Bien pertinente, dans le cadre du cinquantième anniversaire de la crise d’Octobre 1970, cette réédition, chez Septentrion, du Chronique d’une insurrection appréhendée : Jeunesse et crise d’Octobre d’Éric Bédard, paru initialement en 1998 (l’essai étant lui-même une adaptation du mémoire de maîtrise de l’auteur). L’historien y fait la démonstration que c’est par crainte de la jeunesse que les autorités vont, en grande partie, avoir recours à une loi d’exception. Un document, inédit au moment de la première rédaction, ajoute maintenant plus de poids à la thèse d’Éric Bédard.

Cette crise d’Octobre, avance surtout le chercheur, souligne le fossé profond entre le « Canada français d’ancien régime » et les jeunes issus du baby-boom.

Axant son enquête sur les mouvements étudiants des campus montréalais (ceux des universités francophones –l’Université de Montréal et l’UQAM-, et anglophones –Mc Gill et Sir George Williams, la future Université Concordia- qui s’ouvrent, du moins jusqu’en octobre 70, de plus en à société québécoise), Éric Bédard nous dévoile une jeunesse québécoise qui se démarque des précédentes, une « génération lyrique » exposée aux valeurs nouvelles qui transforment l’Occident : décléricalisation, contre-culture, émancipation des peuples.

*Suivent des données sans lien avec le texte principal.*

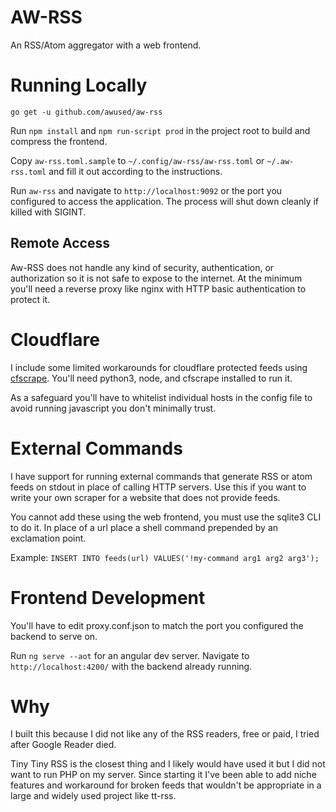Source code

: # AW-RSS

An RSS/Atom aggregator with a web frontend.

# Running Locally

`go get -u github.com/awused/aw-rss`

Run `npm install` and `npm run-script prod` in the project root to build and compress the frontend.

Copy `aw-rss.toml.sample` to `~/.config/aw-rss/aw-rss.toml` or `~/.aw-rss.toml` and fill it out according to the instructions.

Run `aw-rss` and navigate to `http://localhost:9092` or the port you configured to access the application. The process will shut down cleanly if killed with SIGINT.

## Remote Access

Aw-RSS does not handle any kind of security, authentication, or authorization so it is not safe to expose to the internet. At the minimum you'll need a reverse proxy like nginx with HTTP basic authentication to protect it.

# Cloudflare

I include some limited workarounds for cloudflare protected feeds using [cfscrape](https://github.com/Anorov/cloudflare-scrape). You'll need python3, node, and cfscrape installed to run it.

As a safeguard you'll have to whitelist individual hosts in the config file to avoid running javascript you don't minimally trust.

# External Commands

I have support for running external commands that generate RSS or atom feeds on stdout in place of calling HTTP servers. Use this if you want to write your own scraper for a website that does not provide feeds.

You cannot add these using the web frontend, you must use the sqlite3 CLI to do it. In place of a url place a shell command prepended by an exclamation point.

Example: `INSERT INTO feeds(url) VALUES('!my-command arg1 arg2 arg3');`

# Frontend Development

You'll have to edit proxy.conf.json to match the port you configured the backend to serve on.

Run `ng serve --aot` for an angular dev server. Navigate to `http://localhost:4200/` with the backend already running.

# Why

I built this because I did not like any of the RSS readers, free or paid, I tried after Google Reader died.

Tiny Tiny RSS is the closest thing and I likely would have used it but I did not want to run PHP on my server. Since starting it I've been able to add niche features and workaround for broken feeds that wouldn't be appropriate in a large and widely used project like tt-rss.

Ces jeunes s’organisent. Leurs discours se radicalisent. « L’époque n’est plus aux réformes, à la participation, au dialogue, mais aux manifestations bruyantes ». Et voilà que surgit cette organisation clandestine : le Front de libération du Québec (le « FLQ »), avec son « spontanéisme, sa fièvre de l’action », un espoir, un modèle pour certains jeunes. « Aux premières lueurs de l’année 1970, les autorités fédérales sont alertées. Les campus québécois deviennent des lieux dangereux dont il faut se méfier ».

Méfiance justifiée ?

Certainement pas du côté des universités anglophones qui refont, maintenant, bande à part, se retirant, dès l’année précédente, d’une UGEQ (Union générale des étudiants québécois) jugée trop « nationaliste et radicale ».

Il y a, certes, de l’effervescence sur les campus francophones, des étudiants en sciences sociales de l’Université de Montréal vont même faire la grève aux lendemains des enlèvements du début d’octobre 70, mais on est encore loin d’une insurrection appréhendée.

Un événement, toutefois, va faire croire à un alignement des planètes, à un rapprochement entre les étudiants les plus politisés et les révolutionnaires felquistes : au Centre Paul-Sauvé, dans le quartier Rosemont, le soir du 15 octobre, 3 000 jeunes réunis entendent Pierre Vallières leur dire, au micro : « Vous êtes le FLQ, vous et tous les groupes populaires qui combattent pour la libération du Québec ».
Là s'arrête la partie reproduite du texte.